Study of Optimal Design and Implement of the Multiple-Cylinder SI Engine Management System

• Main Authors: Yi-Mon Lin, 林宜謀
• Other Authors: I-Ping Chang
• Format: Others
• Language: zh-TW
• Published: 2004
• Online Access: http://ndltd.ncl.edu.tw/handle/85852323304470066157

碩士 === 大葉大學 === 車輛工程學系碩士班 === 92 === This study is proposed to integrate methodologies for four stroke multiple-cylinder gasoline engine management system (EMS) control and performance dynamic response. EMS control and performance parameters are displayed and monitored by using proper software and hardware simulation and implementation. The effects of control parameters on performance were observed and optimized by using experimental design multi-objective optimization method. The designed multiple-cylinder gasoline EMS was validated by the Hardware-In-Loop (HIL) environment with the experimental data from engine dynamometer. This study established dynamic simulation models for multiple-cylinder SI engine and explored relationship between the spark advance (SA) angle, injection pulse duration (ID) and injection timing (IT) with engine torque, engine speed and exhaust gas emissions response. This study also developed the graphic user interface for data acquisition and measure monitored for different engine and dynamometer control operation modes.

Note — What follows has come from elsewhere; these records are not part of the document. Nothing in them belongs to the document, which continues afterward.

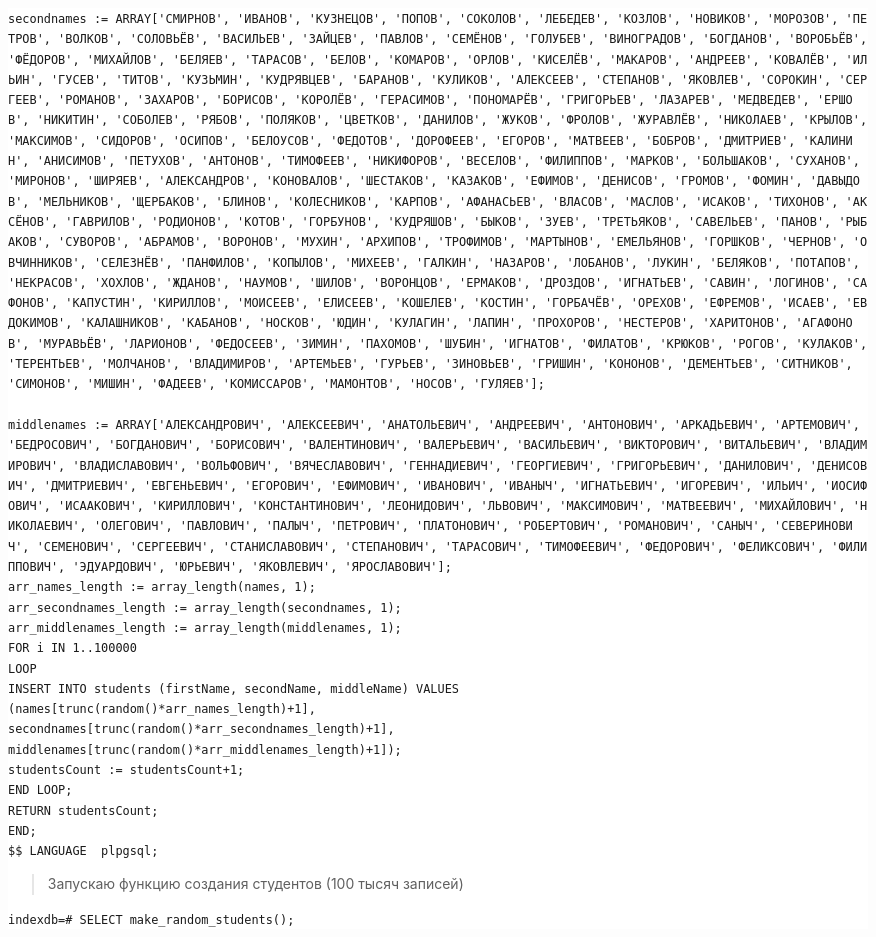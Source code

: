     secondnames := ARRAY['СМИРНОВ', 'ИВАНОВ', 'КУЗНЕЦОВ', 'ПОПОВ', 'СОКОЛОВ', 'ЛЕБЕДЕВ', 'КОЗЛОВ', 'НОВИКОВ', 'МОРОЗОВ', 'ПЕТРОВ', 'ВОЛКОВ', 'СОЛОВЬЁВ', 'ВАСИЛЬЕВ', 'ЗАЙЦЕВ', 'ПАВЛОВ', 'СЕМЁНОВ', 'ГОЛУБЕВ', 'ВИНОГРАДОВ', 'БОГДАНОВ', 'ВОРОБЬЁВ', 'ФЁДОРОВ', 'МИХАЙЛОВ', 'БЕЛЯЕВ', 'ТАРАСОВ', 'БЕЛОВ', 'КОМАРОВ', 'ОРЛОВ', 'КИСЕЛЁВ', 'МАКАРОВ', 'АНДРЕЕВ', 'КОВАЛЁВ', 'ИЛЬИН', 'ГУСЕВ', 'ТИТОВ', 'КУЗЬМИН', 'КУДРЯВЦЕВ', 'БАРАНОВ', 'КУЛИКОВ', 'АЛЕКСЕЕВ', 'СТЕПАНОВ', 'ЯКОВЛЕВ', 'СОРОКИН', 'СЕРГЕЕВ', 'РОМАНОВ', 'ЗАХАРОВ', 'БОРИСОВ', 'КОРОЛЁВ', 'ГЕРАСИМОВ', 'ПОНОМАРЁВ', 'ГРИГОРЬЕВ', 'ЛАЗАРЕВ', 'МЕДВЕДЕВ', 'ЕРШОВ', 'НИКИТИН', 'СОБОЛЕВ', 'РЯБОВ', 'ПОЛЯКОВ', 'ЦВЕТКОВ', 'ДАНИЛОВ', 'ЖУКОВ', 'ФРОЛОВ', 'ЖУРАВЛЁВ', 'НИКОЛАЕВ', 'КРЫЛОВ', 'МАКСИМОВ', 'СИДОРОВ', 'ОСИПОВ', 'БЕЛОУСОВ', 'ФЕДОТОВ', 'ДОРОФЕЕВ', 'ЕГОРОВ', 'МАТВЕЕВ', 'БОБРОВ', 'ДМИТРИЕВ', 'КАЛИНИН', 'АНИСИМОВ', 'ПЕТУХОВ', 'АНТОНОВ', 'ТИМОФЕЕВ', 'НИКИФОРОВ', 'ВЕСЕЛОВ', 'ФИЛИППОВ', 'МАРКОВ', 'БОЛЬШАКОВ', 'СУХАНОВ', 'МИРОНОВ', 'ШИРЯЕВ', 'АЛЕКСАНДРОВ', 'КОНОВАЛОВ', 'ШЕСТАКОВ', 'КАЗАКОВ', 'ЕФИМОВ', 'ДЕНИСОВ', 'ГРОМОВ', 'ФОМИН', 'ДАВЫДОВ', 'МЕЛЬНИКОВ', 'ЩЕРБАКОВ', 'БЛИНОВ', 'КОЛЕСНИКОВ', 'КАРПОВ', 'АФАНАСЬЕВ', 'ВЛАСОВ', 'МАСЛОВ', 'ИСАКОВ', 'ТИХОНОВ', 'АКСЁНОВ', 'ГАВРИЛОВ', 'РОДИОНОВ', 'КОТОВ', 'ГОРБУНОВ', 'КУДРЯШОВ', 'БЫКОВ', 'ЗУЕВ', 'ТРЕТЬЯКОВ', 'САВЕЛЬЕВ', 'ПАНОВ', 'РЫБАКОВ', 'СУВОРОВ', 'АБРАМОВ', 'ВОРОНОВ', 'МУХИН', 'АРХИПОВ', 'ТРОФИМОВ', 'МАРТЫНОВ', 'ЕМЕЛЬЯНОВ', 'ГОРШКОВ', 'ЧЕРНОВ', 'ОВЧИННИКОВ', 'СЕЛЕЗНЁВ', 'ПАНФИЛОВ', 'КОПЫЛОВ', 'МИХЕЕВ', 'ГАЛКИН', 'НАЗАРОВ', 'ЛОБАНОВ', 'ЛУКИН', 'БЕЛЯКОВ', 'ПОТАПОВ', 'НЕКРАСОВ', 'ХОХЛОВ', 'ЖДАНОВ', 'НАУМОВ', 'ШИЛОВ', 'ВОРОНЦОВ', 'ЕРМАКОВ', 'ДРОЗДОВ', 'ИГНАТЬЕВ', 'САВИН', 'ЛОГИНОВ', 'САФОНОВ', 'КАПУСТИН', 'КИРИЛЛОВ', 'МОИСЕЕВ', 'ЕЛИСЕЕВ', 'КОШЕЛЕВ', 'КОСТИН', 'ГОРБАЧЁВ', 'ОРЕХОВ', 'ЕФРЕМОВ', 'ИСАЕВ', 'ЕВДОКИМОВ', 'КАЛАШНИКОВ', 'КАБАНОВ', 'НОСКОВ', 'ЮДИН', 'КУЛАГИН', 'ЛАПИН', 'ПРОХОРОВ', 'НЕСТЕРОВ', 'ХАРИТОНОВ', 'АГАФОНОВ', 'МУРАВЬЁВ', 'ЛАРИОНОВ', 'ФЕДОСЕЕВ', 'ЗИМИН', 'ПАХОМОВ', 'ШУБИН', 'ИГНАТОВ', 'ФИЛАТОВ', 'КРЮКОВ', 'РОГОВ', 'КУЛАКОВ', 'ТЕРЕНТЬЕВ', 'МОЛЧАНОВ', 'ВЛАДИМИРОВ', 'АРТЕМЬЕВ', 'ГУРЬЕВ', 'ЗИНОВЬЕВ', 'ГРИШИН', 'КОНОНОВ', 'ДЕМЕНТЬЕВ', 'СИТНИКОВ', 'СИМОНОВ', 'МИШИН', 'ФАДЕЕВ', 'КОМИССАРОВ', 'МАМОНТОВ', 'НОСОВ', 'ГУЛЯЕВ'];
    
    middlenames := ARRAY['АЛЕКСАНДРОВИЧ', 'АЛЕКСЕЕВИЧ', 'АНАТОЛЬЕВИЧ', 'АНДРЕЕВИЧ', 'АНТОНОВИЧ', 'АРКАДЬЕВИЧ', 'АРТЕМОВИЧ', 'БЕДРОСОВИЧ', 'БОГДАНОВИЧ', 'БОРИСОВИЧ', 'ВАЛЕНТИНОВИЧ', 'ВАЛЕРЬЕВИЧ', 'ВАСИЛЬЕВИЧ', 'ВИКТОРОВИЧ', 'ВИТАЛЬЕВИЧ', 'ВЛАДИМИРОВИЧ', 'ВЛАДИСЛАВОВИЧ', 'ВОЛЬФОВИЧ', 'ВЯЧЕСЛАВОВИЧ', 'ГЕННАДИЕВИЧ', 'ГЕОРГИЕВИЧ', 'ГРИГОРЬЕВИЧ', 'ДАНИЛОВИЧ', 'ДЕНИСОВИЧ', 'ДМИТРИЕВИЧ', 'ЕВГЕНЬЕВИЧ', 'ЕГОРОВИЧ', 'ЕФИМОВИЧ', 'ИВАНОВИЧ', 'ИВАНЫЧ', 'ИГНАТЬЕВИЧ', 'ИГОРЕВИЧ', 'ИЛЬИЧ', 'ИОСИФОВИЧ', 'ИСААКОВИЧ', 'КИРИЛЛОВИЧ', 'КОНСТАНТИНОВИЧ', 'ЛЕОНИДОВИЧ', 'ЛЬВОВИЧ', 'МАКСИМОВИЧ', 'МАТВЕЕВИЧ', 'МИХАЙЛОВИЧ', 'НИКОЛАЕВИЧ', 'ОЛЕГОВИЧ', 'ПАВЛОВИЧ', 'ПАЛЫЧ', 'ПЕТРОВИЧ', 'ПЛАТОНОВИЧ', 'РОБЕРТОВИЧ', 'РОМАНОВИЧ', 'САНЫЧ', 'СЕВЕРИНОВИЧ', 'СЕМЕНОВИЧ', 'СЕРГЕЕВИЧ', 'СТАНИСЛАВОВИЧ', 'СТЕПАНОВИЧ', 'ТАРАСОВИЧ', 'ТИМОФЕЕВИЧ', 'ФЕДОРОВИЧ', 'ФЕЛИКСОВИЧ', 'ФИЛИППОВИЧ', 'ЭДУАРДОВИЧ', 'ЮРЬЕВИЧ', 'ЯКОВЛЕВИЧ', 'ЯРОСЛАВОВИЧ'];
    arr_names_length := array_length(names, 1);
    arr_secondnames_length := array_length(secondnames, 1);
    arr_middlenames_length := array_length(middlenames, 1);
    FOR i IN 1..100000
    LOOP
    INSERT INTO students (firstName, secondName, middleName) VALUES
    (names[trunc(random()*arr_names_length)+1],
    secondnames[trunc(random()*arr_secondnames_length)+1],
    middlenames[trunc(random()*arr_middlenames_length)+1]);
    studentsCount := studentsCount+1;
    END LOOP;
    RETURN studentsCount;
    END;
    $$ LANGUAGE  plpgsql;

> Запускаю функцию создания студентов (100 тысяч записей)

    indexdb=# SELECT make_random_students();
 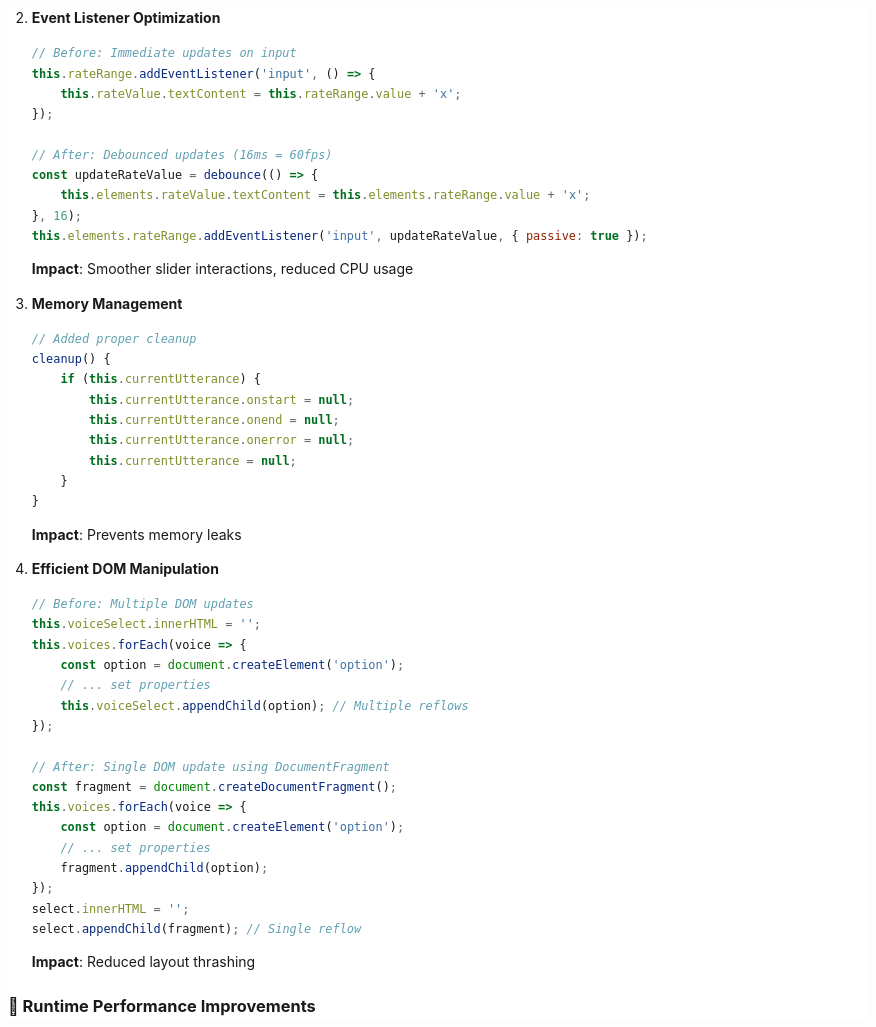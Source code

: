 2. **Event Listener Optimization**
   ```javascript
   // Before: Immediate updates on input
   this.rateRange.addEventListener('input', () => {
       this.rateValue.textContent = this.rateRange.value + 'x';
   });

   // After: Debounced updates (16ms = 60fps)
   const updateRateValue = debounce(() => {
       this.elements.rateValue.textContent = this.elements.rateRange.value + 'x';
   }, 16);
   this.elements.rateRange.addEventListener('input', updateRateValue, { passive: true });
   ```
   **Impact**: Smoother slider interactions, reduced CPU usage

3. **Memory Management**
   ```javascript
   // Added proper cleanup
   cleanup() {
       if (this.currentUtterance) {
           this.currentUtterance.onstart = null;
           this.currentUtterance.onend = null;
           this.currentUtterance.onerror = null;
           this.currentUtterance = null;
       }
   }
   ```
   **Impact**: Prevents memory leaks

4. **Efficient DOM Manipulation**
   ```javascript
   // Before: Multiple DOM updates
   this.voiceSelect.innerHTML = '';
   this.voices.forEach(voice => {
       const option = document.createElement('option');
       // ... set properties
       this.voiceSelect.appendChild(option); // Multiple reflows
   });

   // After: Single DOM update using DocumentFragment
   const fragment = document.createDocumentFragment();
   this.voices.forEach(voice => {
       const option = document.createElement('option');
       // ... set properties
       fragment.appendChild(option);
   });
   select.innerHTML = '';
   select.appendChild(fragment); // Single reflow
   ```
   **Impact**: Reduced layout thrashing

### 🔄 Runtime Performance Improvements
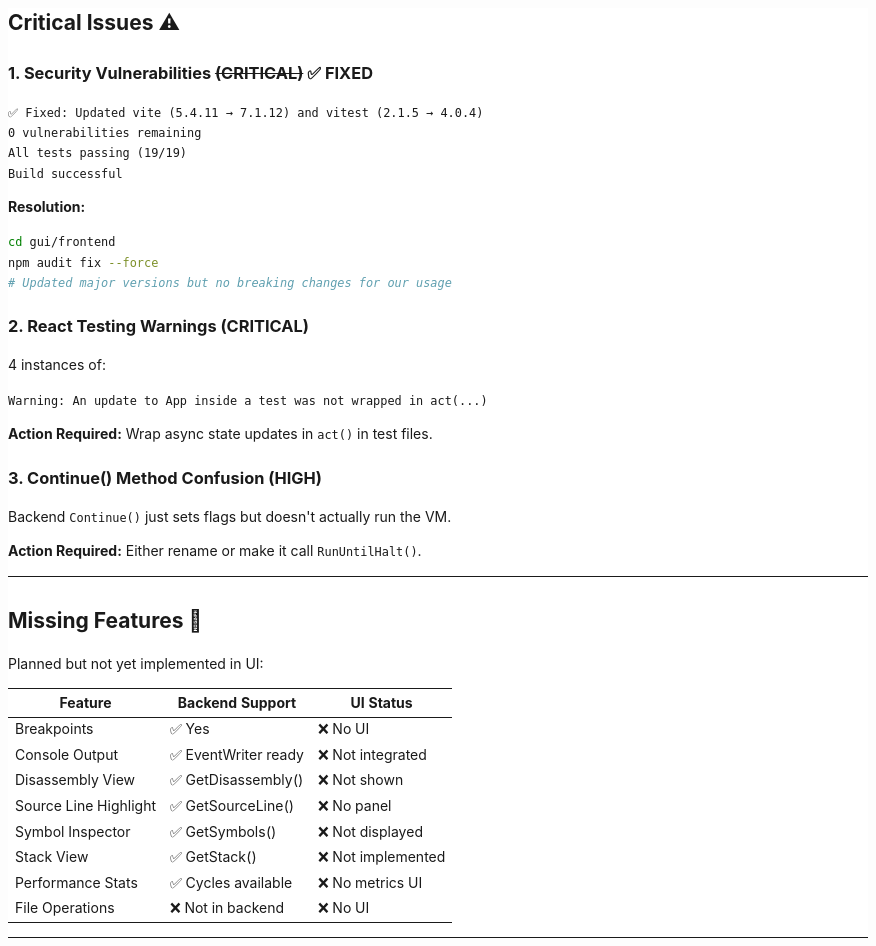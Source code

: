 ## Critical Issues ⚠️

### 1. Security Vulnerabilities ~~(CRITICAL)~~ ✅ FIXED
```
✅ Fixed: Updated vite (5.4.11 → 7.1.12) and vitest (2.1.5 → 4.0.4)
0 vulnerabilities remaining
All tests passing (19/19)
Build successful
```

**Resolution:**
```bash
cd gui/frontend
npm audit fix --force
# Updated major versions but no breaking changes for our usage
```

### 2. React Testing Warnings (CRITICAL)
4 instances of:
```
Warning: An update to App inside a test was not wrapped in act(...)
```

**Action Required:** Wrap async state updates in `act()` in test files.

### 3. Continue() Method Confusion (HIGH)
Backend `Continue()` just sets flags but doesn't actually run the VM.

**Action Required:** Either rename or make it call `RunUntilHalt()`.

---

## Missing Features 🚧

Planned but not yet implemented in UI:

| Feature | Backend Support | UI Status |
|---------|----------------|-----------|
| Breakpoints | ✅ Yes | ❌ No UI |
| Console Output | ✅ EventWriter ready | ❌ Not integrated |
| Disassembly View | ✅ GetDisassembly() | ❌ Not shown |
| Source Line Highlight | ✅ GetSourceLine() | ❌ No panel |
| Symbol Inspector | ✅ GetSymbols() | ❌ Not displayed |
| Stack View | ✅ GetStack() | ❌ Not implemented |
| Performance Stats | ✅ Cycles available | ❌ No metrics UI |
| File Operations | ❌ Not in backend | ❌ No UI |

---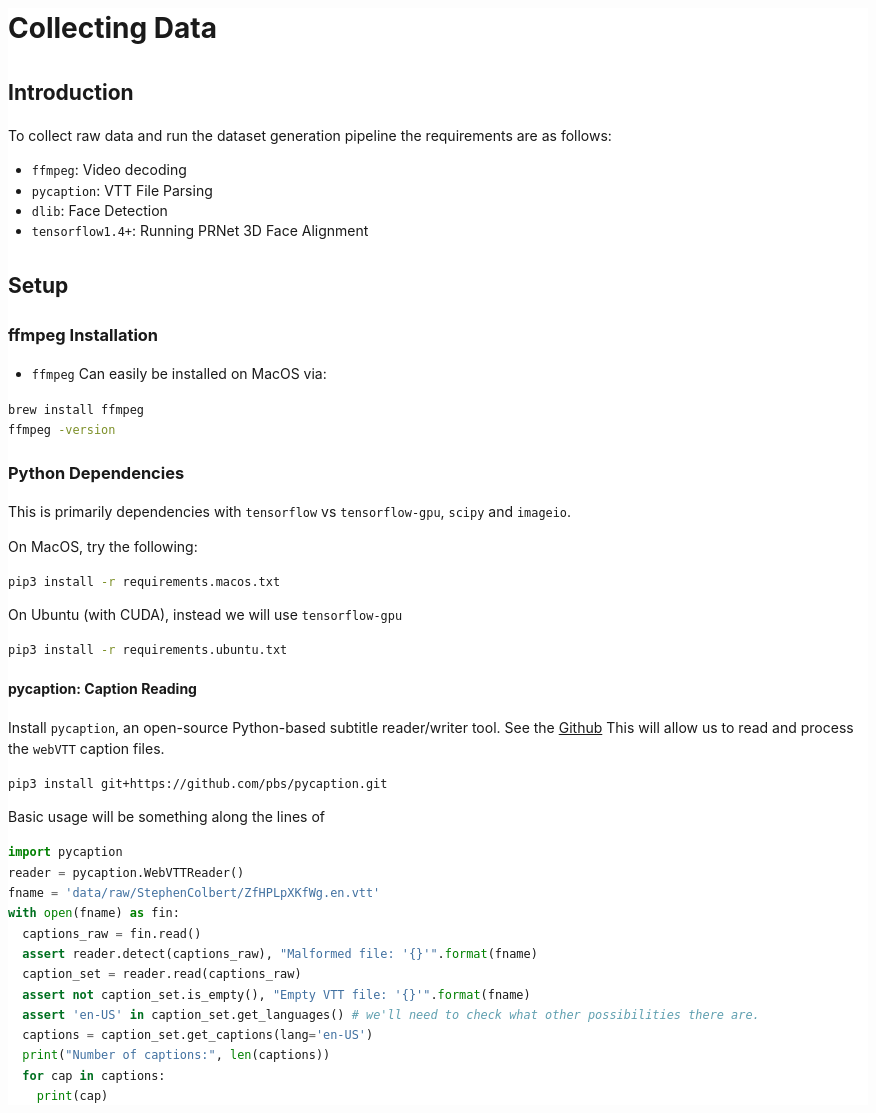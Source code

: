 # Collecting Data

## Introduction

To collect raw data and run the dataset generation pipeline the requirements are as follows:

- `ffmpeg`: Video decoding
- `pycaption`: VTT File Parsing
- `dlib`: Face Detection
- `tensorflow1.4+`: Running PRNet 3D Face Alignment

## Setup

### ffmpeg Installation

- `ffmpeg`
Can easily be installed on MacOS via:
```bash
brew install ffmpeg
ffmpeg -version
```



### Python Dependencies

This is primarily dependencies with `tensorflow` vs `tensorflow-gpu`, `scipy` and `imageio`.

On MacOS, try the following:

```bash
pip3 install -r requirements.macos.txt
```

On Ubuntu (with CUDA), instead we will use `tensorflow-gpu`

```bash
pip3 install -r requirements.ubuntu.txt
```

#### pycaption: Caption Reading 

Install `pycaption`, an open-source Python-based subtitle reader/writer tool. See the [Github](https://github.com/pbs/pycaption)
This will allow us to read and process the `webVTT` caption files.

```bash
pip3 install git+https://github.com/pbs/pycaption.git
```

Basic usage will be something along the lines of 

```python
import pycaption
reader = pycaption.WebVTTReader()
fname = 'data/raw/StephenColbert/ZfHPLpXKfWg.en.vtt'
with open(fname) as fin:
  captions_raw = fin.read()
  assert reader.detect(captions_raw), "Malformed file: '{}'".format(fname)
  caption_set = reader.read(captions_raw)
  assert not caption_set.is_empty(), "Empty VTT file: '{}'".format(fname)
  assert 'en-US' in caption_set.get_languages() # we'll need to check what other possibilities there are.
  captions = caption_set.get_captions(lang='en-US') 
  print("Number of captions:", len(captions))
  for cap in captions:
    print(cap)
```
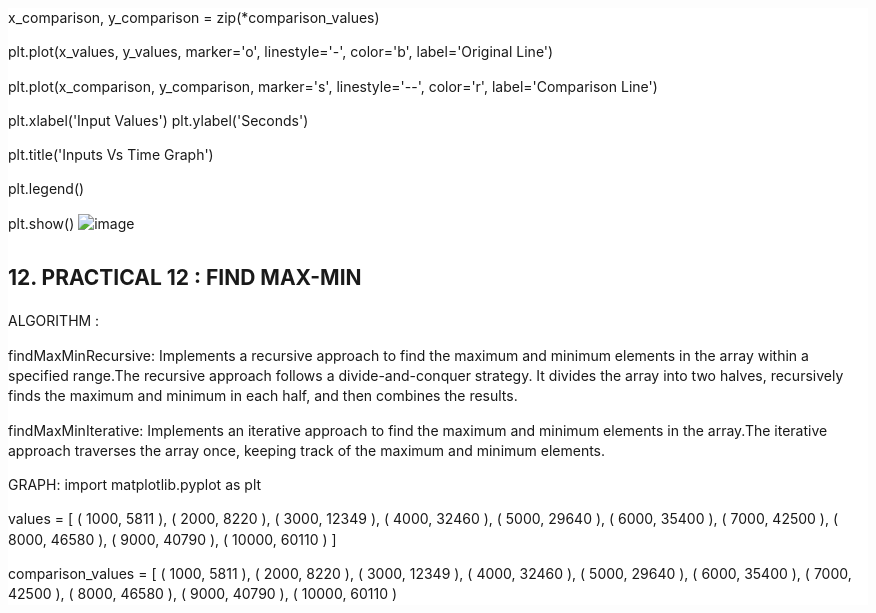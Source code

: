 x_comparison, y_comparison = zip(*comparison_values)

plt.plot(x_values, y_values, marker='o', linestyle='-', color='b', label='Original Line')

plt.plot(x_comparison, y_comparison, marker='s', linestyle='--', color='r', label='Comparison Line')

plt.xlabel('Input Values')
plt.ylabel('Seconds')

plt.title('Inputs Vs Time Graph')

plt.legend()

plt.show()
![image](https://github.com/arin2107/analysis-and-design-of-algorithm/assets/121510816/05ca6eb0-f889-4c0e-b790-e8abfa457ad7)


## 12. PRACTICAL 12 : FIND MAX-MIN 

ALGORITHM :

findMaxMinRecursive: Implements a recursive approach to find the maximum and minimum elements in the array within a specified range.The recursive approach follows a divide-and-conquer strategy. It divides the array into two halves, recursively finds the maximum and minimum in each half, and then combines the results.


findMaxMinIterative: Implements an iterative approach to find the maximum and minimum elements in the array.The iterative approach traverses the array once, keeping track of the maximum and minimum elements.


GRAPH:
import matplotlib.pyplot as plt

values = [
( 1000, 5811 ),
( 2000, 8220 ),
( 3000, 12349 ),
( 4000, 32460 ),
( 5000, 29640 ),
( 6000, 35400 ),
( 7000, 42500 ),
( 8000, 46580 ),
( 9000, 40790 ),
( 10000, 60110 )
]



comparison_values = [
( 1000, 5811 ),
( 2000, 8220 ),
( 3000, 12349 ),
( 4000, 32460 ),
( 5000, 29640 ),
( 6000, 35400 ),
( 7000, 42500 ),
( 8000, 46580 ),
( 9000, 40790 ),
( 10000, 60110 )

The observed different engine dynamic performance during acceleration and deceleration were compared with the simulation results. Measured dynamic performance data correlation can be used for future reference of the engine design and engine management controller settings. The optimized controller parameters were collected by using multi-objective experimental optimization design method which was validated by experimental data to ensure better engine performance and enhance the tuning parameters efficiency. The multi-cylinder SI engine EMS was designed and implemented by this study. The multi-objective optimized engine control parameters were implemented into the memories of this EMS hardware. This study established the integration technology and methodology for four stroke SI engine EMS dynamic simulations HIL system. This approach can provide helpful information for the EMS engineers and reduce the corresponding trial-and—error effort, saving the research and development time and cost.